Fencheltee ist als natürliches Mittel zur Behandlung von Bauchschmerzen und Blähungen bei Säuglingen weit verbreitet und auch bei stillenden Müttern beliebt. Tatsächlich sind Effektivität und Sicherheit des Nahrungsmittels nicht ausreichend bewiesen, warnt Prof. Dr. Peter Voitl von der Sigmund-Freud-Privatuniversität in Wien. Grund zur Sorge bietet das im Fenchel enthaltene Estragol. In mehreren Studien wurden der Substanz krebserregende und genotoxische Eigenschaften zugeschrieben. Bereits im Jahr 2007 hatte der Ausschuss für pflanzliche Arzneimittel der Europäischen Arzneimittel­agentur (EMA) die Anwendung süßer Fenchelprodukte erst für Kinder ab vier Jahren empfohlen und stillenden Müttern vom Konsum abgeraten. 

Die aktuellste Richtlinie stammt aus dem Frühjahr 2023 und bezieht die neuesten Erkenntnisse aus Tierversuchen in die Bewertung mit ein. Die Studien bestätigen eine Hepatokanzerogenität und erbgutverändernde Eigenschaften für hohe Dosen ­Estragol bei Nagetieren. Die Autoren der Richtlinie gehen davon aus, dass sich der Wirkmechanismus auf den Menschen übertragen lässt. 

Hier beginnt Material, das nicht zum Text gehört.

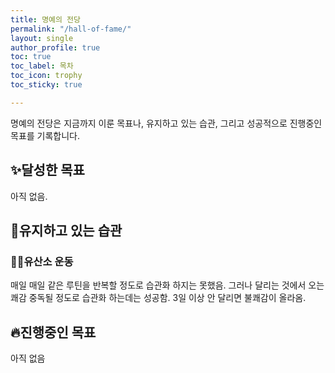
 ```yaml
---
title: 명예의 전당
permalink: "/hall-of-fame/"
layout: single
author_profile: true
toc: true
toc_label: 목차
toc_icon: trophy
toc_sticky: true

---
```

명예의 전당은 지금까지 이룬 목표나, 유지하고 있는 습관, 그리고 성공적으로 진행중인 목표를 기록합니다.

## :sparkles:달성한 목표

아직 없음.

## :horse_racing:유지하고 있는 습관

### :running_man:유산소 운동

매일 매일 같은 루틴을 반복할 정도로 습관화 하지는 못했음. 그러나 달리는 것에서 오는 쾌감 중독될 정도로 습관화 하는데는 성공함. 3일 이상 안 달리면 불쾌감이 올라옴.

## :fire:진행중인 목표

아직 없음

Der Estragolgehalt in Fencheltees schwanke außerordentlich stark, betont Prof. Voitl. In den getesteten Produkten bewegte er sich zwischen 78 µg/l und 4.634 µg/l. „Bedenkt man zusätzlich, dass Fenchel auch in einzelnen Babynahrungsmitteln in Breiform enthalten ist, so muss die tatsächlich erreichte bzw. ­erreichbare Tagesdosis ungewiss bleiben und kann möglicherweise dem hepatotoxischen Bereich durchaus nahekommen“, erklärt der Wissenschaftler. „In Summe muss empfohlen werden, estragolhaltige Produkte so wenig wie möglich anzuwenden und die Gabe auf ein kurzes Zeitintervall zu beschränken.“ Garantiert werden müsse zudem die korrekte pharmakologische Zubereitung des Tees mit einem standardisierten Estragol­gehalt im sicheren Dosisbereich. 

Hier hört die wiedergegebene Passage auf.